About this exercise: Exact transcription of the data below is required, without the images.

[Items from a dataset]
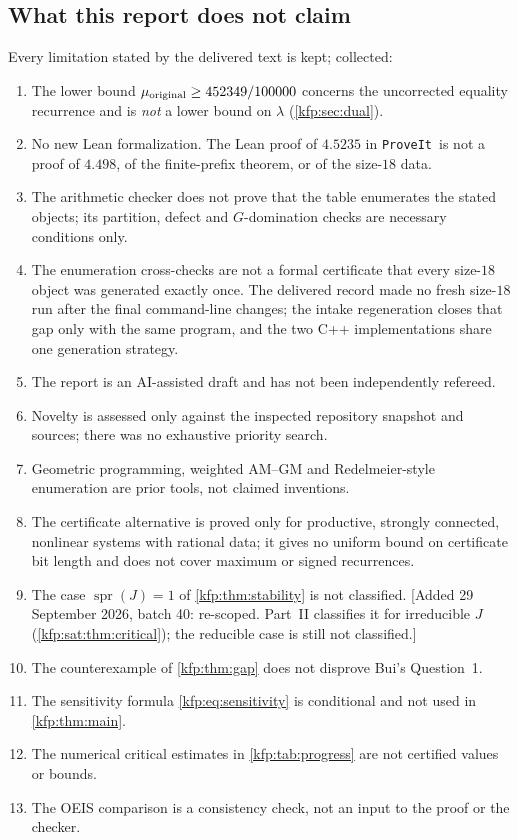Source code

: \documentclass[11pt,a4paper]{article}
\theoremstyle{definition}
\theoremstyle{remark}
\newcommand{\spr}{\operatorname{spr}}
\newcommand{\repo}{\texttt{ProveIt}}
\begin{document}
\subsection{What this report does not claim}
Every limitation stated by the delivered text is kept; collected:
\begin{enumerate}[label=N\arabic*.,leftmargin=2.6em]
\item The lower bound $\mu_{\rm original}\geq452349/100000$ concerns the
 uncorrected equality recurrence and is \emph{not} a lower bound on
 $\lambda$ (\cref{kfp:sec:dual}).
\item No new Lean formalization. The Lean proof of $4.5235$ in \repo\ is not a
 proof of $4.498$, of the finite-prefix theorem, or of the size-$18$ data.
\item The arithmetic checker does not prove that the table enumerates the
 stated objects; its partition, defect and $G$-domination checks are
 necessary conditions only.
\item The enumeration cross-checks are not a formal certificate that every
 size-$18$ object was generated exactly once. The delivered record made no
 fresh size-$18$ run after the final command-line changes; the intake
 regeneration closes that gap only with the same program, and the two C++
 implementations share one generation strategy.
\item The report is an AI-assisted draft and has not been independently
 refereed.
\item Novelty is assessed only against the inspected repository snapshot and
 sources; there was no exhaustive priority search.
\item Geometric programming, weighted AM--GM and Redelmeier-style enumeration
 are prior tools, not claimed inventions.
\item The certificate alternative is proved only for productive, strongly
 connected, nonlinear systems with rational data; it gives no uniform bound
 on certificate bit length and does not cover maximum or signed recurrences.
\item The case $\spr(J)=1$ of \cref{kfp:thm:stability} is not classified.
 [Added 29 September 2026, batch 40: re-scoped. Part~II classifies it for
 irreducible $J$ (\cref{kfp:sat:thm:critical}); the reducible case is still
 not classified.]
\item The counterexample of \cref{kfp:thm:gap} does not disprove Bui's
 Question~1.
\item The sensitivity formula \eqref{kfp:eq:sensitivity} is conditional and
 not used in \cref{kfp:thm:main}.
\item The numerical critical estimates in \cref{kfp:tab:progress} are not
 certified values or bounds.
\item The OEIS comparison is a consistency check, not an input to the proof or
 the checker.
\end{enumerate}
\end{document}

Result:
Source code

: \documentclass[11pt,a4paper]{article}
\theoremstyle{definition}
\theoremstyle{remark}
\newcommand{\spr}{\operatorname{spr}}
\newcommand{\repo}{\texttt{ProveIt}}
\begin{document}
\subsection{What this report does not claim}
Every limitation stated by the delivered text is kept; collected:
\begin{enumerate}[label=N\arabic*.,leftmargin=2.6em]
\item The lower bound $\mu_{\rm original}\geq452349/100000$ concerns the
 uncorrected equality recurrence and is \emph{not} a lower bound on
 $\lambda$ (\cref{kfp:sec:dual}).
\item No new Lean formalization. The Lean proof of $4.5235$ in \repo\ is not a
 proof of $4.498$, of the finite-prefix theorem, or of the size-$18$ data.
\item The arithmetic checker does not prove that the table enumerates the
 stated objects; its partition, defect and $G$-domination checks are
 necessary conditions only.
\item The enumeration cross-checks are not a formal certificate that every
 size-$18$ object was generated exactly once. The delivered record made no
 fresh size-$18$ run after the final command-line changes; the intake
 regeneration closes that gap only with the same program, and the two C++
 implementations share one generation strategy.
\item The report is an AI-assisted draft and has not been independently
 refereed.
\item Novelty is assessed only against the inspected repository snapshot and
 sources; there was no exhaustive priority search.
\item Geometric programming, weighted AM--GM and Redelmeier-style enumeration
 are prior tools, not claimed inventions.
\item The certificate alternative is proved only for productive, strongly
 connected, nonlinear systems with rational data; it gives no uniform bound
 on certificate bit length and does not cover maximum or signed recurrences.
\item The case $\spr(J)=1$ of \cref{kfp:thm:stability} is not classified.
 [Added 29 September 2026, batch 40: re-scoped. Part~II classifies it for
 irreducible $J$ (\cref{kfp:sat:thm:critical}); the reducible case is still
 not classified.]
\item The counterexample of \cref{kfp:thm:gap} does not disprove Bui's
 Question~1.
\item The sensitivity formula \eqref{kfp:eq:sensitivity} is conditional and
 not used in \cref{kfp:thm:main}.
\item The numerical critical estimates in \cref{kfp:tab:progress} are not
 certified values or bounds.
\item The OEIS comparison is a consistency check, not an input to the proof or
 the checker.
\end{enumerate}
\end{document}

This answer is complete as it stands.